▶ ABOUT THIS TASK: Where the word "verwendet" occurs in a line of the listing, please copy the line.

*** Begin section ***

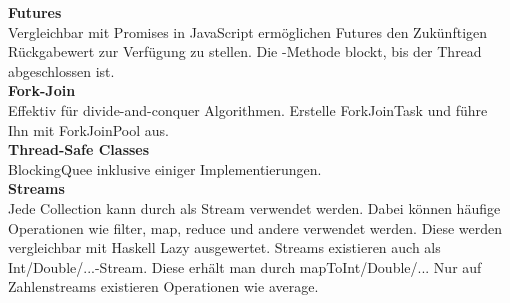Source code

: \textbf{Futures}\\
Vergleichbar mit Promises in JavaScript ermöglichen Futures den Zukünftigen Rückgabewert zur Verfügung zu stellen.
Die -Methode blockt, bis der Thread abgeschlossen ist.\\

\textbf{Fork-Join}\\
Effektiv für divide-and-conquer Algorithmen. Erstelle ForkJoinTask und führe Ihn mit ForkJoinPool aus.\\

\textbf{Thread-Safe Classes}\\
BlockingQuee inklusive einiger Implementierungen.\\

\textbf{Streams}\\
Jede Collection kann durch  als Stream verwendet werden.
Dabei können häufige Operationen wie filter, map, reduce und andere verwendet werden.
Diese werden vergleichbar mit Haskell Lazy ausgewertet.
Streams existieren auch als Int/Double/...-Stream. Diese erhält man durch mapToInt/Double/...
Nur auf Zahlenstreams existieren Operationen wie average.

\newpage
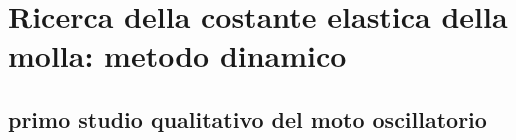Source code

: \section{Ricerca della costante elastica della molla: metodo dinamico}

\subsection{primo studio qualitativo del moto oscillatorio}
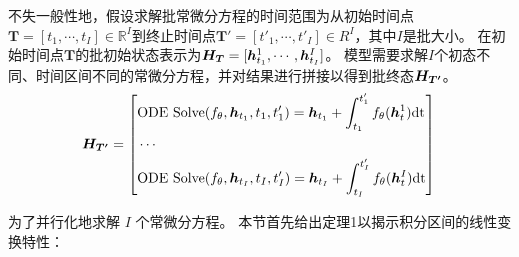 不失一般性地，假设求解批常微分方程的时间范围为从初始时间点$\boldsymbol{T} = [t_1, \cdots,t_I]\in \mathbb{R}^I$到终止时间点$\boldsymbol{T'} = [t' _1, \cdots, t' _I]\in R^I$，其中$I$是批大小。
在初始时间点$\boldsymbol{T}$的批初始状态表示为${\boldsymbol{H}}_{\boldsymbol{T}}=[\boldsymbol{h}_{t_1}^1,\cdots,\boldsymbol{h}_{t_I}^I]$。
模型需要求解$I$个初态不同、时间区间不同的常微分方程，并对结果进行拼接以得到批终态${\boldsymbol{H}}_{\boldsymbol{T'}}$。
\begin{equation}
    \boldsymbol{H}_{\boldsymbol{T'}} = 
    \left[
    \begin{aligned}
  &\text{ODE Solve}(f_\theta, \boldsymbol{h}_{t_1}, t_1, t'_1) = \boldsymbol{h}_{t_1} + \int_{t_{1}}^{t'_1}f_{\theta}(\boldsymbol h^1_t) \text{dt}\\
  &\cdots\\
  &\text{ODE Solve}(f_\theta,\boldsymbol{h}_{t_I}, t_I, t'_I) = \boldsymbol{h}_{t_I} + \int_{t_{I}}^{t'_{I}}f_{\theta}(\boldsymbol h^I_t) \text{dt}
  \end{aligned}
    \right]\\
    \label{equ:solve_all_ode}
\end{equation}

为了并行化地求解 $I$ 个常微分方程。
本节首先给出定理1以揭示积分区间的线性变换特性：

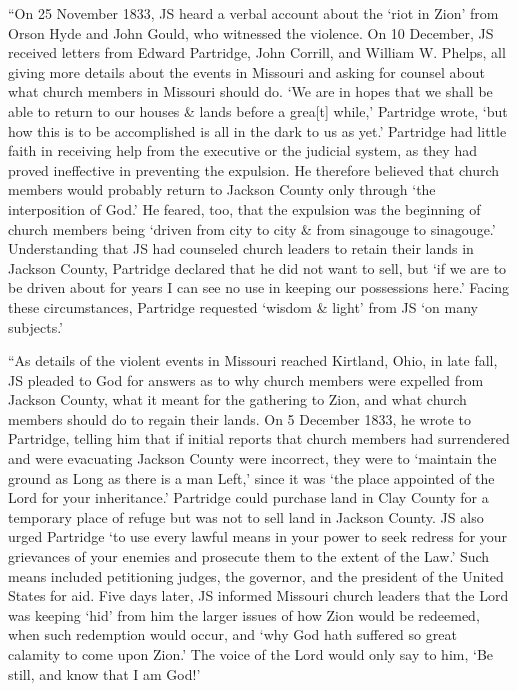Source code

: 			``On 25 November 1833, JS heard a verbal account about the `riot in Zion' from Orson Hyde and John Gould, who witnessed the violence. On 10 December, JS received letters from Edward Partridge, John Corrill, and William W. Phelps, all giving more details about the events in Missouri and asking for counsel about what church members in Missouri should do. `We are in hopes that we shall be able to return to our houses \& lands before a grea[t] while,' Partridge wrote, `but how this is to be accomplished is all in the dark to us as yet.' Partridge had little faith in receiving help from the executive or the judicial system, as they had proved ineffective in preventing the expulsion. He therefore believed that church members would probably return to Jackson County only through `the interposition of God.' He feared, too, that the expulsion was the beginning of church members being `driven from city to city \& from sinagouge to sinagouge.' Understanding that JS had counseled church leaders to retain their lands in Jackson County, Partridge declared that he did not want to sell, but `if we are to be driven about for years I can see no use in keeping our possessions here.' Facing these circumstances, Partridge requested `wisdom \& light' from JS `on many subjects.'
			
			``As details of the violent events in Missouri reached Kirtland, Ohio, in late fall, JS pleaded to God for answers as to why church members were expelled from Jackson County, what it meant for the gathering to Zion, and what church members should do to regain their lands. On 5 December 1833, he wrote to Partridge, telling him that if initial reports that church members had surrendered and were evacuating Jackson County were incorrect, they were to `maintain the ground as Long as there is a man Left,' since it was `the place appointed of the Lord for your inheritance.' Partridge could purchase land in Clay County for a temporary place of refuge but was not to sell land in Jackson County. JS also urged Partridge `to use every lawful means in your power to seek redress for your grievances of your enemies and prosecute them to the extent of the Law.' Such means included petitioning judges, the governor, and the president of the United States for aid. Five days later, JS informed Missouri church leaders that the Lord was keeping `hid' from him the larger issues of how Zion would be redeemed, when such redemption would occur, and `why God hath suffered so great calamity to come upon Zion.' The voice of the Lord would only say to him, `Be still, and know that I am God!'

*** End section ***

▶ EXERCISE SOLUTION:
Jede Collection kann durch  als Stream verwendet werden.
Dabei können häufige Operationen wie filter, map, reduce und andere verwendet werden.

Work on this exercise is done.